Kyocera Corp. (NYSE: KYO) revealed this weekend that it's working with chipmaker Runcom Technologies Ltd. to speed up mobile WiMax products.

The firms say they have been working for several months on combining mobile WiMax chipsets with multiple input, multiple output (MIMO) antenna technology to use in products such as PC cards, customer premises equipment (CPE), residential gateways, and others. At the heart of these devices, the companies anticipate incorporating Runcom's RNA 200 mobile WiMax baseband ASIC with MIMO capability.

MIMO antenna arrays split and recombine wireless signals to increase bandwidth and capacity between compatible radios. Wireless LAN equipment using the technolgy has seen performance double or more compared to standard WiFi equipment.
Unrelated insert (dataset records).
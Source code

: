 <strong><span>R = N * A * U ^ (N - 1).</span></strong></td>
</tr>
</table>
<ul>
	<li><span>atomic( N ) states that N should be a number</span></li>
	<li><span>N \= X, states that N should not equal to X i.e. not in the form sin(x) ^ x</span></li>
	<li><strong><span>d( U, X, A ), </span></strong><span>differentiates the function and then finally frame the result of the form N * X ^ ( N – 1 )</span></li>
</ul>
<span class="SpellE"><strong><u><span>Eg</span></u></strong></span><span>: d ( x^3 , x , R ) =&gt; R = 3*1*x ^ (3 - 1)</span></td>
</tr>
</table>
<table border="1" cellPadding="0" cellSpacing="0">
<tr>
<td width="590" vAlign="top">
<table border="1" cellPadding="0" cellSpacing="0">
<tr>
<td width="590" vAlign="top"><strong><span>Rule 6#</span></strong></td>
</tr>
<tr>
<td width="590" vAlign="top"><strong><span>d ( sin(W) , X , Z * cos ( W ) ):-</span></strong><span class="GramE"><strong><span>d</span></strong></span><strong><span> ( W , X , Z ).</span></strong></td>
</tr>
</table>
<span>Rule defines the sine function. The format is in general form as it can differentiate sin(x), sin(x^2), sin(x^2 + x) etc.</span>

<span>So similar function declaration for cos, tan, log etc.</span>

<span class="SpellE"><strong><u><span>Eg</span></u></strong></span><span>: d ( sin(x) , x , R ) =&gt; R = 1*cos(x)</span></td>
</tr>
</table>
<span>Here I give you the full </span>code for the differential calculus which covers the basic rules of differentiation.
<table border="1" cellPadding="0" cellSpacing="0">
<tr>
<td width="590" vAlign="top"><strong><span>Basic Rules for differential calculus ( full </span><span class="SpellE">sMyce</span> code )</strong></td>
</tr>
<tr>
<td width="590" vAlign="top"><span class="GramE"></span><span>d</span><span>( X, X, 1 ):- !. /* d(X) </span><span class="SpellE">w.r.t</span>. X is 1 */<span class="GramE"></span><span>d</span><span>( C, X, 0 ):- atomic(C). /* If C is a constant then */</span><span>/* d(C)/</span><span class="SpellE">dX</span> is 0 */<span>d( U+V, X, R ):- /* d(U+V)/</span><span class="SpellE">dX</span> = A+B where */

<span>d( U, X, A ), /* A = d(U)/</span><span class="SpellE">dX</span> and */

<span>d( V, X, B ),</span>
Kyocera and Runcom claim they will be the first to introduce a MIMO chipset. Nortel Networks Ltd. and others, however, have been working on similar technology.

Everyone's Going 'N':
Apple Inc. (Nasdaq: AAPL) followed up the release of its first pre-802.11n Airport Extreme access point earlier this month with a software update last week so that Intel-based Macs can support the new AP.

There has been some controversy in the Mac blog world about Apple charging for the download. When Unstrung tried the file on Friday night, however, there didn't appear to be any fee involved.

Like Intel Corp. (Nasdaq: INTC) with its new Centrino pre-n update, Apple appears to see no issue in giving potential customers the rosiest possible picture of the speeds that will be achieved by 802.11n. "A robust wireless network offering up to five times the performance and up to twice the range of networks created with the earlier 802.11g standard," is how the computer maker describes the Airport Extreme. As Unstrung has noted before, users are highly unlikely to see the theoretical 600-Mbit/s transfer speeds offered by the new standard in the real world.

Fashion Victim Phones:
Much of the hype around LG Electronics Inc. (London: LGLD; Korea: 6657.KS) 's Prada-designed LE850 handset has revolved around how its touch-screen interface could make it a rival for the Apple iPhone. Never mind the fact that the phone will be launched on a different continent and looks likely to cost even more than Apple's first handset.

Both these phones are also mere pretenders compared to the sheer snob appeal of Nokia Corp. (NYSE: NOK)'s Vertu offshoot. London, U.K.-based Vertu has been pushing phones for the well-heeled since 2002 with some lines checking in at more than $7,000 a phone.

SuperBlocked:
Cingular Wireless says it will be boosting network capacity at the Super Bowl XLI in Boca Raton, Fla. with mobile cell sites and other tricks to try to avoid massive network congestion on game night.

"A huge event like the Super Bowl, where nearly 100,000 people converge onto an area the size of a few city blocks, requires monumental efforts," said Rich Guidotti, vice president and general manager for AT&T Inc. (NYSE: T)'s South Florida wireless operations, in a statement.

The wireless unit is using its entire South Florida 70MHz spectrum in Dolphin Stadium and the surrounding areas. The company has set up two cell sites on wheels, or "COWs", in the stadium parking lot; added "dozens of voice channels" to its two cell sites located inside the stadium; and maximized 3G capacity in the area, which it says will make it possible "to process thousands of calls and data sessions" with peak data speeds above 3 Mbit/s.